BellRing management continues to expect its fiscal year 2020 net sales to range between USD 1.0-USD 1.05 billion, Adjusted Ebitda to range between USD 192-USD 202 million and capital expenditures to be approximately USD 4 million.

BellRing provides Adjusted Ebitda guidance only on a non-GAAP basis and does not provide a reconciliation of its forward-looking Adjusted Ebitda non-GAAP guidance measure to the most directly comparable GAAP measure due to the inherent difficulty in forecasting and quantifying certain amounts that are necessary for such reconciliation, including adjustments that could be made for separation costs and other charges reflected in BellRing’s reconciliation of historical numbers, the amounts of which, based on historical experience, could be significant. For additional information regarding BellRing’s non-GAAP measures, see the related explanations presented under «Use of Non-GAAP Measures» in BellRing’s first quarter 2020 earnings release. BellRing, as a separate publicly traded company, releases guidance regarding its future performance. These statements are prepared by BellRing’s management, and Post does not accept any responsibility for any such statements.

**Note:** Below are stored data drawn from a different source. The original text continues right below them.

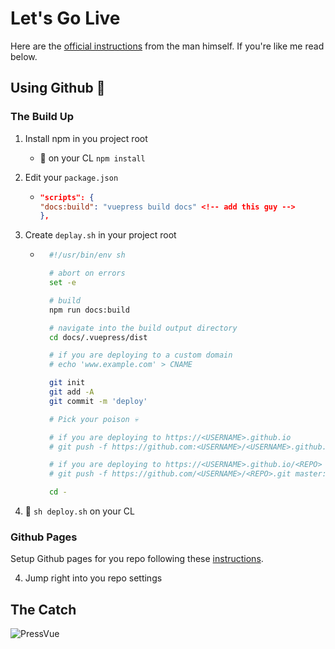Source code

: # Let's Go Live

Here are the [official instructions](https://vuepress.vuejs.org/guide/deploy.html#github-pages) from the man himself. If you're like me read below.

## Using Github 🐙

### The Build Up

1. Install npm in you project root
    * 🏃 on your CL `npm install`
2. Edit your `package.json`
    * ``` json
      "scripts": {
      "docs:build": "vuepress build docs" <!-- add this guy -->
      },
      ```
3. Create `deplay.sh` in your project root
    * ``` bash
        #!/usr/bin/env sh

        # abort on errors
        set -e

        # build
        npm run docs:build

        # navigate into the build output directory
        cd docs/.vuepress/dist

        # if you are deploying to a custom domain
        # echo 'www.example.com' > CNAME

        git init
        git add -A
        git commit -m 'deploy'

        # Pick your poison 💀

        # if you are deploying to https://<USERNAME>.github.io
        # git push -f https://github.com:<USERNAME>/<USERNAME>.github.io.git master

        # if you are deploying to https://<USERNAME>.github.io/<REPO>
        # git push -f https://github.com/<USERNAME>/<REPO>.git master:gh-pages

        cd -
      ```

4. 🏃 `sh deploy.sh` on your CL

### Github Pages

Setup Github pages for you repo following these [instructions](https://pages.github.com/).

4. Jump right into you repo settings


## The Catch

<img :src="$withBase('/hero.png')" alt="PressVue">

8th Avenue Standalone Financial Information and Outlook

Post owns a 60.5 percent common equity interest in 8th Avenue, which is an unconsolidated affiliate that sells private label nut butter, dried fruit and nut, granola and pasta.

For the first quarter of 2020, net sales were USD 218.4 million, an increase of 2.0 percent, or USD 4.3 million, compared to the prior year period. Net loss was USD 0.9 million, an improvement of 80.0 percent, or USD 3.6 million, compared to the prior year period. Adjusted Ebitda was USD 23.7 million, an increase of 3.5 percent, or USD 0.8 million, compared to the prior year period.

As of December 31, 2019, 8th Avenue is capitalized with USD 35.2 million of unrestricted cash, USD 629.8 million of senior secured debt, USD 60.0 million related to a sale leaseback transaction, USD 250.0 million in principal amount of preferred equity and USD 36.9 million of accumulated, but unpaid, preferred dividends. Summarized financial information for 8th Avenue is disclosed later in this release.

For 8th Avenue, Post management continues to expect fiscal year 2020 Adjusted Ebitda to range between USD 100-USD 105 million.

Post provides Adjusted Ebitda guidance for 8th Avenue only on a non-GAAP basis and does not provide a reconciliation of its forward-looking Adjusted Ebitda non-GAAP guidance measure to the most directly comparable GAAP measure due to the inherent difficulty in forecasting and quantifying certain amounts that are necessary for such reconciliation, including transaction, integration and sale-leaseback costs, non-cash stock-based compensation and other charges reflected in 8th Avenue’s reconciliation of historical numbers, the amounts of which, based on historical experience, could be significant. For additional information regarding Post’s non-GAAP measures, see the related explanations presented under «Post’s Use of Non-GAAP Measures.»